Flash is used for displaying heavily compressed streaming video (with crappy or good results) because it's a common plugin that sites like YouTube can count on. Without present support for things like HTML 5, and with worries of people downloading the content of the videos (which would make pirating videos a lot more common, eliminating royalty payments that would be provided for through related advertisements), Flash provides a platform for delivery inside the browser which most people already have.
High quality can imply a number of things. If by looking good full-screened you mean that still frames are free of visible compression artifacts then yes, Flash videos can be pretty high-quality (although they don't have to be). That's what I'd consider to be the common metric for visual quality, the amount of noise added in and details lost. Fluid playback is an important issue as well, but somewhat of a different one at the same time. Playback performance with Flash video can suffer at high resolutions, but again, this is something that Adobe knows about, and which has been fixed in the newer Beta versions of Flash. Even an ION-powered system is capable of doing smooth 1080p H.264 video playback. Actually, amusingly, that's the reason Apple cited as not supporting Theora while being proponents of HTML 5; no chips exist for devices like portable media players and smartphones which will accelerate Theora playback, while H.264 is more widely embraced in such devices.
So amusingly enough, if you look at H.264 vs Theora on old systems, lower-rez Theora is probably all you'll play fluidly, but when you move to modern portable devices, it's H.264 which has the advantage. Modern computers will probably handle Theora better if they don't have GPU acceleration for H.264, but if they do, the situation is probably reversed again. Really, it's all about having proper hardware support.
Flash is nothing more or less than a stopgap.

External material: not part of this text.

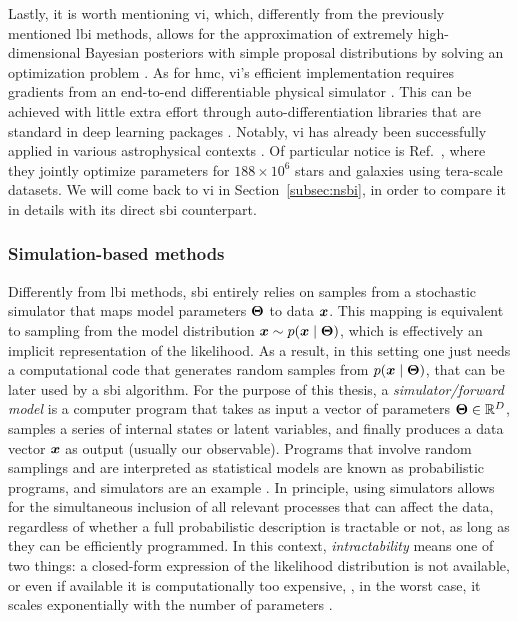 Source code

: Lastly, it is worth mentioning \gls*{vi}, which, differently from the previously mentioned \gls*{lbi} methods, allows for the approximation of extremely high-dimensional Bayesian posteriors with simple proposal distributions by solving an optimization problem \cite{hoffman2013stochastic, zhang2018advances}. As for \gls*{hmc}, \gls*{vi}'s efficient implementation requires gradients from an end-to-end differentiable physical simulator \cite[\eg][]{caustic, Morvan_2021, sstrax}. This can be achieved with little extra effort through auto-differentiation libraries that are standard in deep learning packages \cite[\eg][]{pytorch, jax2018github}. Notably, \gls*{vi} has already been successfully applied in various astrophysical contexts \cite{regier2019cataloging, liu2023variational, Mishra-Sharma:2020kjb, Karchev:2021fro, leike2020resolving}. Of particular notice is Ref.~\cite{regier2019cataloging}, where they jointly optimize parameters for $188\times 10^6$ stars and galaxies using tera-scale datasets. We will come back to \gls*{vi} in Section~\ref{subsec:nsbi}, in order to compare it in details with its direct \gls*{sbi} counterpart. 

\subsubsection{Simulation-based methods}

Differently from \gls*{lbi} methods, \gls*{sbi} entirely relies on samples from a stochastic simulator that maps model parameters $\bm{\Theta}$ to data $\bm{x}$. This mapping is equivalent to sampling from the model distribution $\bm{x} \sim p(\bm{x}\mid\bm{\Theta})$, which is effectively an implicit representation of the likelihood. As a result, in this setting one just needs a computational code that generates random samples from $p(\bm{x}\mid\bm{\Theta})$, that can be later used by a \gls*{sbi} algorithm. For the purpose of this thesis, a \emph{simulator/forward model} is a computer program that takes as input a vector of parameters $\bm{\Theta} \in \mathbb{R}^D$, samples a series of internal states or latent variables, and finally produces a data vector  $\bm{x}$  as output (usually our observable). Programs that involve random samplings and are interpreted as statistical models are known as probabilistic programs, and simulators are an example \cite{Cranmer:2019eaq}. In principle, using simulators allows for the simultaneous inclusion of all relevant processes that can affect the data, regardless of whether a full probabilistic description is tractable or not, as long as they can be efficiently programmed. In this context, \emph{intractability} means one of two things: a closed-form expression of the likelihood distribution is not available, or even if available it is computationally too expensive, \eg, in the worst case, it scales exponentially with the number of parameters \cite{Leclercq:2018who, Mootoovaloo:2020ott}.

The "old" Web was relatively static and primitive. A lot of proprietary shit went down in the '90s, Flash was one of those things. Right now it's bridging the gap between a text-and-image-based Web, and an interactive, audio-and-video-and-animation laden one. Scripted animation and embedded media in neutral ("web friendly") formats are just coming to fruition (as you keep pointing out, HTML 5). Until those are more developed and more supported, for better or worse, Flash will be used by most of the major sites and browsers to provide a hackish and sometimes buggy common platform for things which don't have support in HTML 4.
Adobe hasn't done shit right in years, just look at all the people with Photoshop having issues with Windows 7 and so they bitch that 7 is a piece of steaming shit just because of Adobe's horrible program.
No matter what browser I use, I've had it crash just...randomly. Firefox, IE, Chrome... if I have tabs up for about 1 minute with more than 3 windows from YouTube, it'll crash. The whole browser, not just a tab (for Chrome). The whole thing.
I can understand where you're coming from against Apple, but I can also understand where Apple-fans (and fanboys) are coming from against Adobe.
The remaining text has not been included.